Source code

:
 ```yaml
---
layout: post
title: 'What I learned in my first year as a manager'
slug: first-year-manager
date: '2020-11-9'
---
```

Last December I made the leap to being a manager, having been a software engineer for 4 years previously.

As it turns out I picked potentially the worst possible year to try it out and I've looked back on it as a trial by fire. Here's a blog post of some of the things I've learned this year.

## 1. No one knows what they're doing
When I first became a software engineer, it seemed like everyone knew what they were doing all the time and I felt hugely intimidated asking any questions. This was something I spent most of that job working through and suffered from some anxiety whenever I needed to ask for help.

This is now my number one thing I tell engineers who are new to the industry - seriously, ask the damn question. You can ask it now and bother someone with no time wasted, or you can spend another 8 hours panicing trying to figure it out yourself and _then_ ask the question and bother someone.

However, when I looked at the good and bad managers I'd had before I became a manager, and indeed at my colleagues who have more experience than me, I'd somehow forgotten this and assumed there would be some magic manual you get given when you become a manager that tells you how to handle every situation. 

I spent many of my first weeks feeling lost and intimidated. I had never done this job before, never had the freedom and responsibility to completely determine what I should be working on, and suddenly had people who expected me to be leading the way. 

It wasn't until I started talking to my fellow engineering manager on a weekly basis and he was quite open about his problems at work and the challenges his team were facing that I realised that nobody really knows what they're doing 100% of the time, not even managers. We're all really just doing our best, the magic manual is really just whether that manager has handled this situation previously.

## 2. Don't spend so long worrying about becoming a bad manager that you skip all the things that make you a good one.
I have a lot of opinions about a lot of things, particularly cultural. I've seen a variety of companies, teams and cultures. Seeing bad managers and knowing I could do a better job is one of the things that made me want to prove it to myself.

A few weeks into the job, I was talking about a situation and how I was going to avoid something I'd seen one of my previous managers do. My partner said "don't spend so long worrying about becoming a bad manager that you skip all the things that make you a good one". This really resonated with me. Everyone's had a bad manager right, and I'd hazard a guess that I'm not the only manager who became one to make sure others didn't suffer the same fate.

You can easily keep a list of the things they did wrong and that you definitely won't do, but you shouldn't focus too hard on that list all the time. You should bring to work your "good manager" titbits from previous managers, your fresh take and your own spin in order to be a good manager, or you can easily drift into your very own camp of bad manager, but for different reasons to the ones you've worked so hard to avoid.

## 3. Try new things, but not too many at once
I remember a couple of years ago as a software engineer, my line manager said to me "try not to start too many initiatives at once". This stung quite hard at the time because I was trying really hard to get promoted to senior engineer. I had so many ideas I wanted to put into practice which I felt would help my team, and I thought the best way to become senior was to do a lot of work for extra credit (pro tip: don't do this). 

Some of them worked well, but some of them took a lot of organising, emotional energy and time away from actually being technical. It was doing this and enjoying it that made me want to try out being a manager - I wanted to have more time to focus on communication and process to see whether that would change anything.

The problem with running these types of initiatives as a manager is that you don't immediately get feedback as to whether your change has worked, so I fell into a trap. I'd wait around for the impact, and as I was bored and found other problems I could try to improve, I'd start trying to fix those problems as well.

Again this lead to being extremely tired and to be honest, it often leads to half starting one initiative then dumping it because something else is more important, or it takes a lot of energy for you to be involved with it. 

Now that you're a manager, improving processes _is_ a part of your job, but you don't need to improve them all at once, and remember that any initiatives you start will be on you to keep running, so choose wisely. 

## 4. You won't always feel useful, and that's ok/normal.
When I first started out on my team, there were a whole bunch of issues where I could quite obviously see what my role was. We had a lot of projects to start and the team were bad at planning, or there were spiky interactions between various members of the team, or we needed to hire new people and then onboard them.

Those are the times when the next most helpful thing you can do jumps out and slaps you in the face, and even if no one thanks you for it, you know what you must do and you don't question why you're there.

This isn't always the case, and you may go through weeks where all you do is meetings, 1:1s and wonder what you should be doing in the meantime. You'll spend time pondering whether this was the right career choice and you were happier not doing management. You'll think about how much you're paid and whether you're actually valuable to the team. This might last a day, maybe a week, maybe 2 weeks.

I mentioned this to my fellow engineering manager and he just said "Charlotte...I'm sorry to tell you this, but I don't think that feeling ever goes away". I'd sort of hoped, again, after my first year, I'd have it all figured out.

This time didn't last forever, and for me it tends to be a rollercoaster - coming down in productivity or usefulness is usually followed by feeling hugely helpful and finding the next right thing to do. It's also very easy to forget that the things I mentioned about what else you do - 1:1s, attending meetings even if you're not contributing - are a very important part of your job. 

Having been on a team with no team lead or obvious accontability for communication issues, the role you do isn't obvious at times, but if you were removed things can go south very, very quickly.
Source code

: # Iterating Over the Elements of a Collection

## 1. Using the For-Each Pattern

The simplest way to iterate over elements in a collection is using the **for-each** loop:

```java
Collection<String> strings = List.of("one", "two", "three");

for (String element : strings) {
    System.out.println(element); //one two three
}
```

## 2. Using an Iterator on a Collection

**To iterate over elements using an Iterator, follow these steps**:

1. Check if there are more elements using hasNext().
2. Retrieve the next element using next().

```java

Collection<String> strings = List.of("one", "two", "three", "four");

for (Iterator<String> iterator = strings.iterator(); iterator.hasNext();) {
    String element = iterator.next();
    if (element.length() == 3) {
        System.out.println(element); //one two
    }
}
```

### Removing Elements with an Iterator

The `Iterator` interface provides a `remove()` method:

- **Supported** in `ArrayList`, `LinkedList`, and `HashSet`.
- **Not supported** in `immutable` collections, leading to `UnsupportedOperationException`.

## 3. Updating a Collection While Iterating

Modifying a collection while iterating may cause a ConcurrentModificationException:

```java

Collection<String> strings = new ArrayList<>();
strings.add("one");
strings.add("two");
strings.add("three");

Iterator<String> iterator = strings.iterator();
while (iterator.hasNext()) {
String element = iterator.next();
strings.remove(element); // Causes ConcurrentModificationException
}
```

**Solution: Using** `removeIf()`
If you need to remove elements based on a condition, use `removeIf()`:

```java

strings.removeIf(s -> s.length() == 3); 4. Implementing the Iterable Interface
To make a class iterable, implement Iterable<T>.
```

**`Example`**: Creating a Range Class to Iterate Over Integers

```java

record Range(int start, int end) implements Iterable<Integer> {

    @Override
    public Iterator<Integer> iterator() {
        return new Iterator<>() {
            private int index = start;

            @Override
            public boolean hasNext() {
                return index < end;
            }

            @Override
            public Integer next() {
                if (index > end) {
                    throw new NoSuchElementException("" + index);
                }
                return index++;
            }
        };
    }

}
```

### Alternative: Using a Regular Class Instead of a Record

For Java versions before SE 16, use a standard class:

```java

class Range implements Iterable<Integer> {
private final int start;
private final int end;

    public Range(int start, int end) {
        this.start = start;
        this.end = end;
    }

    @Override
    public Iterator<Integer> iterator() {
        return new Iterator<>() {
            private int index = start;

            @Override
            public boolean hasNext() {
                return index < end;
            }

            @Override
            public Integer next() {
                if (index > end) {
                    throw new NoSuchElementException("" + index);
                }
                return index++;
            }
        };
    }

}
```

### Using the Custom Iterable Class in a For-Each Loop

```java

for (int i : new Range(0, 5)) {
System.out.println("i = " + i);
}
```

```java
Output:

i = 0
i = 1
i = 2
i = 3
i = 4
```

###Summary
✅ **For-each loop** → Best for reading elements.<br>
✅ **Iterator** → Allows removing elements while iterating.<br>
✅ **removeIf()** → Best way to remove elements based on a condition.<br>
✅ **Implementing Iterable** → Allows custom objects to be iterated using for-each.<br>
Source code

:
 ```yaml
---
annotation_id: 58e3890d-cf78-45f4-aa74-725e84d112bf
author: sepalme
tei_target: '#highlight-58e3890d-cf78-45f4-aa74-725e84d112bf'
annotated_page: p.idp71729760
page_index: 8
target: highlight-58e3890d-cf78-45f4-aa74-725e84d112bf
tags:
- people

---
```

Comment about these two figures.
┄┄┄┄┄┄┄┄┄┄┄┄┄┄┄┄┄┄┄┄
Directions
Mind each word and retype the entire listing above.

Worked solution
Source code

:
 ```yaml
---
layout: post
title: 'What I learned in my first year as a manager'
slug: first-year-manager
date: '2020-11-9'
---
```

Last December I made the leap to being a manager, having been a software engineer for 4 years previously.

As it turns out I picked potentially the worst possible year to try it out and I've looked back on it as a trial by fire. Here's a blog post of some of the things I've learned this year.

## 1. No one knows what they're doing
When I first became a software engineer, it seemed like everyone knew what they were doing all the time and I felt hugely intimidated asking any questions. This was something I spent most of that job working through and suffered from some anxiety whenever I needed to ask for help.

This is now my number one thing I tell engineers who are new to the industry - seriously, ask the damn question. You can ask it now and bother someone with no time wasted, or you can spend another 8 hours panicing trying to figure it out yourself and _then_ ask the question and bother someone.

However, when I looked at the good and bad managers I'd had before I became a manager, and indeed at my colleagues who have more experience than me, I'd somehow forgotten this and assumed there would be some magic manual you get given when you become a manager that tells you how to handle every situation. 

I spent many of my first weeks feeling lost and intimidated. I had never done this job before, never had the freedom and responsibility to completely determine what I should be working on, and suddenly had people who expected me to be leading the way. 

It wasn't until I started talking to my fellow engineering manager on a weekly basis and he was quite open about his problems at work and the challenges his team were facing that I realised that nobody really knows what they're doing 100% of the time, not even managers. We're all really just doing our best, the magic manual is really just whether that manager has handled this situation previously.

## 2. Don't spend so long worrying about becoming a bad manager that you skip all the things that make you a good one.
I have a lot of opinions about a lot of things, particularly cultural. I've seen a variety of companies, teams and cultures. Seeing bad managers and knowing I could do a better job is one of the things that made me want to prove it to myself.

A few weeks into the job, I was talking about a situation and how I was going to avoid something I'd seen one of my previous managers do. My partner said "don't spend so long worrying about becoming a bad manager that you skip all the things that make you a good one". This really resonated with me. Everyone's had a bad manager right, and I'd hazard a guess that I'm not the only manager who became one to make sure others didn't suffer the same fate.

You can easily keep a list of the things they did wrong and that you definitely won't do, but you shouldn't focus too hard on that list all the time. You should bring to work your "good manager" titbits from previous managers, your fresh take and your own spin in order to be a good manager, or you can easily drift into your very own camp of bad manager, but for different reasons to the ones you've worked so hard to avoid.

## 3. Try new things, but not too many at once
I remember a couple of years ago as a software engineer, my line manager said to me "try not to start too many initiatives at once". This stung quite hard at the time because I was trying really hard to get promoted to senior engineer. I had so many ideas I wanted to put into practice which I felt would help my team, and I thought the best way to become senior was to do a lot of work for extra credit (pro tip: don't do this). 

Some of them worked well, but some of them took a lot of organising, emotional energy and time away from actually being technical. It was doing this and enjoying it that made me want to try out being a manager - I wanted to have more time to focus on communication and process to see whether that would change anything.

The problem with running these types of initiatives as a manager is that you don't immediately get feedback as to whether your change has worked, so I fell into a trap. I'd wait around for the impact, and as I was bored and found other problems I could try to improve, I'd start trying to fix those problems as well.

Again this lead to being extremely tired and to be honest, it often leads to half starting one initiative then dumping it because something else is more important, or it takes a lot of energy for you to be involved with it. 

Now that you're a manager, improving processes _is_ a part of your job, but you don't need to improve them all at once, and remember that any initiatives you start will be on you to keep running, so choose wisely. 

## 4. You won't always feel useful, and that's ok/normal.
When I first started out on my team, there were a whole bunch of issues where I could quite obviously see what my role was. We had a lot of projects to start and the team were bad at planning, or there were spiky interactions between various members of the team, or we needed to hire new people and then onboard them.

Those are the times when the next most helpful thing you can do jumps out and slaps you in the face, and even if no one thanks you for it, you know what you must do and you don't question why you're there.

This isn't always the case, and you may go through weeks where all you do is meetings, 1:1s and wonder what you should be doing in the meantime. You'll spend time pondering whether this was the right career choice and you were happier not doing management. You'll think about how much you're paid and whether you're actually valuable to the team. This might last a day, maybe a week, maybe 2 weeks.

I mentioned this to my fellow engineering manager and he just said "Charlotte...I'm sorry to tell you this, but I don't think that feeling ever goes away". I'd sort of hoped, again, after my first year, I'd have it all figured out.

This time didn't last forever, and for me it tends to be a rollercoaster - coming down in productivity or usefulness is usually followed by feeling hugely helpful and finding the next right thing to do. It's also very easy to forget that the things I mentioned about what else you do - 1:1s, attending meetings even if you're not contributing - are a very important part of your job. 

Having been on a team with no team lead or obvious accontability for communication issues, the role you do isn't obvious at times, but if you were removed things can go south very, very quickly.
Source code

: # Iterating Over the Elements of a Collection

## 1. Using the For-Each Pattern

The simplest way to iterate over elements in a collection is using the **for-each** loop:

```java
Collection<String> strings = List.of("one", "two", "three");

for (String element : strings) {
    System.out.println(element); //one two three
}
```

## 2. Using an Iterator on a Collection

**To iterate over elements using an Iterator, follow these steps**:

1. Check if there are more elements using hasNext().
2. Retrieve the next element using next().

```java

Collection<String> strings = List.of("one", "two", "three", "four");

for (Iterator<String> iterator = strings.iterator(); iterator.hasNext();) {
    String element = iterator.next();
    if (element.length() == 3) {
        System.out.println(element); //one two
    }
}
```

### Removing Elements with an Iterator

The `Iterator` interface provides a `remove()` method:

- **Supported** in `ArrayList`, `LinkedList`, and `HashSet`.
- **Not supported** in `immutable` collections, leading to `UnsupportedOperationException`.

## 3. Updating a Collection While Iterating

Modifying a collection while iterating may cause a ConcurrentModificationException:

```java

Collection<String> strings = new ArrayList<>();
strings.add("one");
strings.add("two");
strings.add("three");

Iterator<String> iterator = strings.iterator();
while (iterator.hasNext()) {
String element = iterator.next();
strings.remove(element); // Causes ConcurrentModificationException
}
```

**Solution: Using** `removeIf()`
If you need to remove elements based on a condition, use `removeIf()`:

```java

strings.removeIf(s -> s.length() == 3); 4. Implementing the Iterable Interface
To make a class iterable, implement Iterable<T>.
```

**`Example`**: Creating a Range Class to Iterate Over Integers

```java

record Range(int start, int end) implements Iterable<Integer> {

    @Override
    public Iterator<Integer> iterator() {
        return new Iterator<>() {
            private int index = start;

            @Override
            public boolean hasNext() {
                return index < end;
            }

            @Override
            public Integer next() {
                if (index > end) {
                    throw new NoSuchElementException("" + index);
                }
                return index++;
            }
        };
    }

}
```

### Alternative: Using a Regular Class Instead of a Record

For Java versions before SE 16, use a standard class:

```java

class Range implements Iterable<Integer> {
private final int start;
private final int end;

    public Range(int start, int end) {
        this.start = start;
        this.end = end;
    }

    @Override
    public Iterator<Integer> iterator() {
        return new Iterator<>() {
            private int index = start;

            @Override
            public boolean hasNext() {
                return index < end;
            }

            @Override
            public Integer next() {
                if (index > end) {
                    throw new NoSuchElementException("" + index);
                }
                return index++;
            }
        };
    }

}
```

### Using the Custom Iterable Class in a For-Each Loop

```java

for (int i : new Range(0, 5)) {
System.out.println("i = " + i);
}
```

```java
Output:

i = 0
i = 1
i = 2
i = 3
i = 4
```

###Summary
✅ **For-each loop** → Best for reading elements.<br>
✅ **Iterator** → Allows removing elements while iterating.<br>
✅ **removeIf()** → Best way to remove elements based on a condition.<br>
✅ **Implementing Iterable** → Allows custom objects to be iterated using for-each.<br>
Source code

:
 ```yaml
---
annotation_id: 58e3890d-cf78-45f4-aa74-725e84d112bf
author: sepalme
tei_target: '#highlight-58e3890d-cf78-45f4-aa74-725e84d112bf'
annotated_page: p.idp71729760
page_index: 8
target: highlight-58e3890d-cf78-45f4-aa74-725e84d112bf
tags:
- people

---
```

Comment about these two figures.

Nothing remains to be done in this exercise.